If you comply with these provisions, you are entitled to a full refund of the purchase price. You and the seller may agree in writing to have the seller do the necessary emissions or safety-related repairs at the seller’s expense. You may, however, refuse the seller’s offer and accept a full refund.
If You Paid For a Title
Contact the Registry of Motor Vehicles Title Division at (617) 351-9550. Explain that you are returning the vehicle to the seller under the Lemon Aid Law, and that you are requesting that a certificate of title be issued to you as soon as possible. When you receive the title, you should assign and transfer it back to the seller. If the seller refuses to accept the title, then send it by certified mail and retain a copy for your records.
If You Paid Sales Tax and Registration Fees
Take the following steps immediately to ensure you receive a rebate:
Sales Tax: Fill out an abatement form available from the Massachusetts Department of Revenue Taxpayer Service Division, P.O. Box 7010, Boston, MA 02204, (617) 887-6367.
Registration Fee: If you return your license plates within 10 days from the date you registered your car, you will receive a refund less a charge of $5. If you return your plates after this 10-day period, but within a “reasonable time,” you will receive a partial rebate.
Asserting Your Rights
If you followed all of the above steps and the seller does not refund your money, you should explore the following options:
Mediation is an inexpensive and informal way to resolve your dispute without hiring an attorney and going to court. Contact the Attorney General’s Office for mediation services.
You may also pursue your claim through the court system. For claims under $7,000, small claims court may be the least costly alternative. Consumer Affairs publishes a Consumer’s Guide to Small Claims Court available upon request. Larger claims may be more suitable to District or Superior Court. You should seek legal advice for all claims.
Other Rights and Remedies
If you do not qualify for a refund under the Lemon Aid Law, other laws and regulations may protect you. Unless otherwise noted, these laws do not apply to private party sales.
Implied Warranty of Merchantability:
In addition to any express written warranties given by the dealer, you are also protected by an Implied Warranty of Merchantability. This implied warranty is automatic with every car sold by a dealer. The dealer warranties that the car is safe and in running condition for at least a reasonable period of time.
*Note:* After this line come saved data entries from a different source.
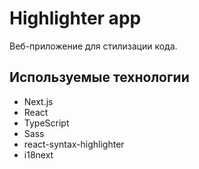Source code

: # Highlighter app

Веб-приложение для стилизации кода.

## Используемые технологии

- Next.js
- React
- TypeScript
- Sass
- react-syntax-highlighter
- i18next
Consider such factors as the price paid, the car’s age, make, model and mileage to help you determine what problems the dealer should be required to fix.
You cannot waive the implied warranty of merchantability. This means that a dealer cannot sell cars “as is,” “with all faults,” or with a “50/50” warranty.
The law prohibits both dealers and private party sellers from turning back or readjusting the odometer or mileage indicator on any automobile offered for sale.
All vehicles must have a certificate of title issued by the Registry of Motor Vehicles and must be properly endorsed at the time of sale. The dealer must inform you, on request, of the name and address of the prior owner of a car.
Used Vehicle Warranty Law:
Dealers must provide a written warranty to buyers who purchase a used vehicle with fewer than 125,000 miles at a purchase price of $700 or more. The law requires dealers to repair use or safety defects for either 30, 60, or 90 days, depending on the mileage of the vehicle. It also allows consumers to obtain a refund if during the warranty period they attempted to have the vehicle repaired three times for the same defect, or if the car has been out of service for repairs for at least 11 business days, and the defects still exist.
Private Party Sales:
In addition to the Lemon Aid Law requirements, a private party who sells a consumer a used vehicle must tell the buyer about any known use or safety defects. If the buyer discovers a defect which impairs the safety or substantially impairs the use of the vehicle, and can prove the seller knew about it, then the buyer can return the vehicle within 30 days of purchase. Private parties are bound by this law, regardless of the age or selling price of the vehicle.
Sources of Help
For General Information:
Office of Consumer Affairs and Business Regulation
(617) 973-8787 or Toll Free: (888) 283-3757
Registry of Motor Vehicles
To file a complaint against a dealer:
The Office of the Attorney General
Automobile consumers are protected by laws covering those who purchase vehicles in Massachusetts that are found to have significant defects. These free programs offer an additional level of protection for consumers who purchase cars that fail to function as required by law. If you have recently purchased a defective vehicle, follow this simple tool to determine if your vehicle is eligible for Massachusetts’ Lemon Law, Lemon Aid Law, or Used Vehicle Warranty Law.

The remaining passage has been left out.